The facts as shown in this case are quite different from those disclosed in Bruner v. Brown, and that case cannot therefore control the decision here. It appears here that the incorporators knew that the works could be put in for much less than the money to be realized from the sale of the $150,000.00 bonds, and that they were in fact put in for far less than that sum; and that when the mortgage was foreclosed, and after the works had been extended, and appellants’ pipes and mains had been added to the original plant and sold with it, the whole brought but little over $100,000.00. The throwing in of the $197,000.00 capital stock seems to have been made and accepted as a mere gratuity. Indeed it is alleged that the stock when turned over was of no value, as must' indeed have been true since nothing had been paid on it. No doubt the appellees, constituting as they did *192the whole company, might, as to themselves and the corporation, make a gift of the stock. They could not complain of their own act. But the representation of this stock to the world as paid up, when the payment made was a mere fiction, was nothing short of an imposition upon all those who might deal with the company in good faith.

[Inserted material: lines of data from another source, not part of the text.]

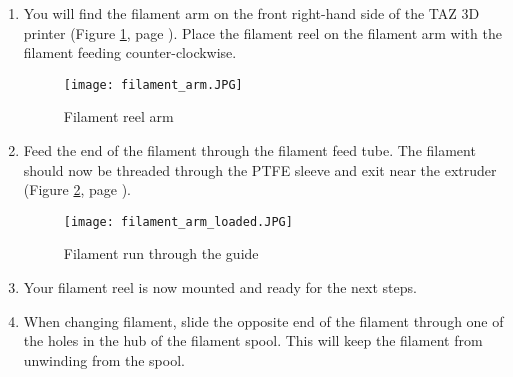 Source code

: \begin{enumerate}

\item You will find the filament arm on the front right-hand side of the TAZ 3D printer (Figure \ref{fig:filament_arm}, page \pageref{fig:filament_arm}). Place the filament reel on the filament arm with the filament feeding counter-clockwise.

\begin{figure}[H]
\centering
\texttt{[image: filament\_arm.JPG]}
\caption{Filament reel arm}
\label{fig:filament_arm}
\end{figure}

\item Feed the end of the filament through the filament feed tube. The filament should now be threaded through the PTFE sleeve and exit near the extruder (Figure \ref{fig:filament_arm_loaded}, page \pageref{fig:filament_arm_loaded}).

\begin{figure}[H]
\centering
\texttt{[image: filament\_arm\_loaded.JPG]}
\caption{Filament run through the guide}
\label{fig:filament_arm_loaded}
\end{figure}

\item Your filament reel is now mounted and ready for the next steps.

\item When changing filament, slide the opposite end of the filament through one of the holes in the hub of the filament spool. This will keep the filament from unwinding from the spool.

\end{enumerate}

The statute already cited, section 5060, Burns’ R. S. 1894 (3859, R. S. 1881), which requires that “The capital stock, as fixed by such company, shall be paid into the treasury thereof, within eighteen months from the incorporation of the same,” means what it says. A sham payment, such as made in this case, was certainly never intended. Incorporators have no right to display an array of paid up stock before the eyes of the public, unless money or property, dollar for dollar, stands behind each share of stock so held out to the world as paid up. If the incorporators cannot afford to pay up all the stock, and can not dispose of it for value, then the shares should be diminished to the number which can be paid up within the time prescribed by the statute, instead of being unduly increased as they were in this case. The capital stock should be, what its name implies, an actual capital, by means of which the business may be carried on, and dealers with the concern made secure from loss.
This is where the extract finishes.